Every record that follows should be written out word for word; the pictures stay out.

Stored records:
++++++++

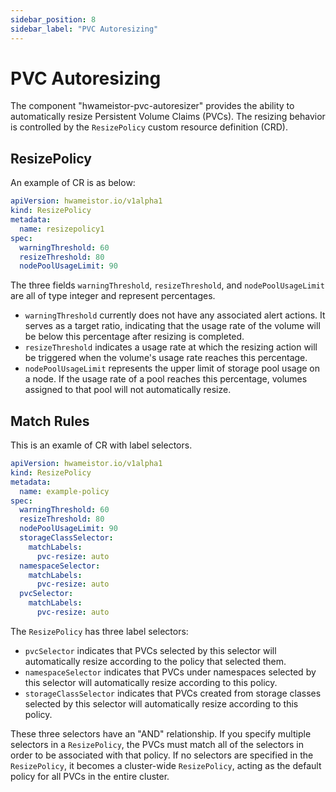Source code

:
 ```yaml
---
sidebar_position: 8
sidebar_label: "PVC Autoresizing"
---
```


# PVC Autoresizing

The component "hwameistor-pvc-autoresizer" provides the ability to automatically resize Persistent Volume Claims (PVCs).
The resizing behavior is controlled by the `ResizePolicy` custom resource definition (CRD).

## ResizePolicy

An example of CR is as below:

```yaml
apiVersion: hwameistor.io/v1alpha1
kind: ResizePolicy
metadata:
  name: resizepolicy1
spec:
  warningThreshold: 60
  resizeThreshold: 80
  nodePoolUsageLimit: 90
```

The three fields `warningThreshold`, `resizeThreshold`, and `nodePoolUsageLimit` are all of type integer and represent percentages.

- `warningThreshold` currently does not have any associated alert actions. It serves as a
  target ratio, indicating that the usage rate of the volume will be below this percentage
  after resizing is completed.
- `resizeThreshold` indicates a usage rate at which the resizing action will be triggered
  when the volume's usage rate reaches this percentage.
- `nodePoolUsageLimit` represents the upper limit of storage pool usage on a node. If the
  usage rate of a pool reaches this percentage, volumes assigned to that pool will not automatically resize.

## Match Rules

This is an examle of CR with label selectors.

```yaml
apiVersion: hwameistor.io/v1alpha1
kind: ResizePolicy
metadata:
  name: example-policy
spec:
  warningThreshold: 60
  resizeThreshold: 80
  nodePoolUsageLimit: 90
  storageClassSelector:
    matchLabels:
      pvc-resize: auto
  namespaceSelector:
    matchLabels:
      pvc-resize: auto
  pvcSelector:
    matchLabels:
      pvc-resize: auto
```

The `ResizePolicy` has three label selectors:

- `pvcSelector` indicates that PVCs selected by this selector will automatically resize according
  to the policy that selected them.
- `namespaceSelector` indicates that PVCs under namespaces selected by this selector will
  automatically resize according to this policy.
- `storageClassSelector` indicates that PVCs created from storage classes selected by this
  selector will automatically resize according to this policy.

These three selectors have an "AND" relationship. If you specify multiple selectors in a `ResizePolicy`,
the PVCs must match all of the selectors in order to be associated with that policy. If no selectors are
specified in the `ResizePolicy`, it becomes a cluster-wide `ResizePolicy`, acting as the default policy
for all PVCs in the entire cluster.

++++++++

*RESPONSE BOX*
Source code

:
 ```yaml
---
sidebar_position: 8
sidebar_label: "PVC Autoresizing"
---
```


# PVC Autoresizing

The component "hwameistor-pvc-autoresizer" provides the ability to automatically resize Persistent Volume Claims (PVCs).
The resizing behavior is controlled by the `ResizePolicy` custom resource definition (CRD).

## ResizePolicy

An example of CR is as below:

```yaml
apiVersion: hwameistor.io/v1alpha1
kind: ResizePolicy
metadata:
  name: resizepolicy1
spec:
  warningThreshold: 60
  resizeThreshold: 80
  nodePoolUsageLimit: 90
```

The three fields `warningThreshold`, `resizeThreshold`, and `nodePoolUsageLimit` are all of type integer and represent percentages.

- `warningThreshold` currently does not have any associated alert actions. It serves as a
  target ratio, indicating that the usage rate of the volume will be below this percentage
  after resizing is completed.
- `resizeThreshold` indicates a usage rate at which the resizing action will be triggered
  when the volume's usage rate reaches this percentage.
- `nodePoolUsageLimit` represents the upper limit of storage pool usage on a node. If the
  usage rate of a pool reaches this percentage, volumes assigned to that pool will not automatically resize.

## Match Rules

This is an examle of CR with label selectors.

```yaml
apiVersion: hwameistor.io/v1alpha1
kind: ResizePolicy
metadata:
  name: example-policy
spec:
  warningThreshold: 60
  resizeThreshold: 80
  nodePoolUsageLimit: 90
  storageClassSelector:
    matchLabels:
      pvc-resize: auto
  namespaceSelector:
    matchLabels:
      pvc-resize: auto
  pvcSelector:
    matchLabels:
      pvc-resize: auto
```

The `ResizePolicy` has three label selectors:

- `pvcSelector` indicates that PVCs selected by this selector will automatically resize according
  to the policy that selected them.
- `namespaceSelector` indicates that PVCs under namespaces selected by this selector will
  automatically resize according to this policy.
- `storageClassSelector` indicates that PVCs created from storage classes selected by this
  selector will automatically resize according to this policy.

These three selectors have an "AND" relationship. If you specify multiple selectors in a `ResizePolicy`,
the PVCs must match all of the selectors in order to be associated with that policy. If no selectors are
specified in the `ResizePolicy`, it becomes a cluster-wide `ResizePolicy`, acting as the default policy
for all PVCs in the entire cluster.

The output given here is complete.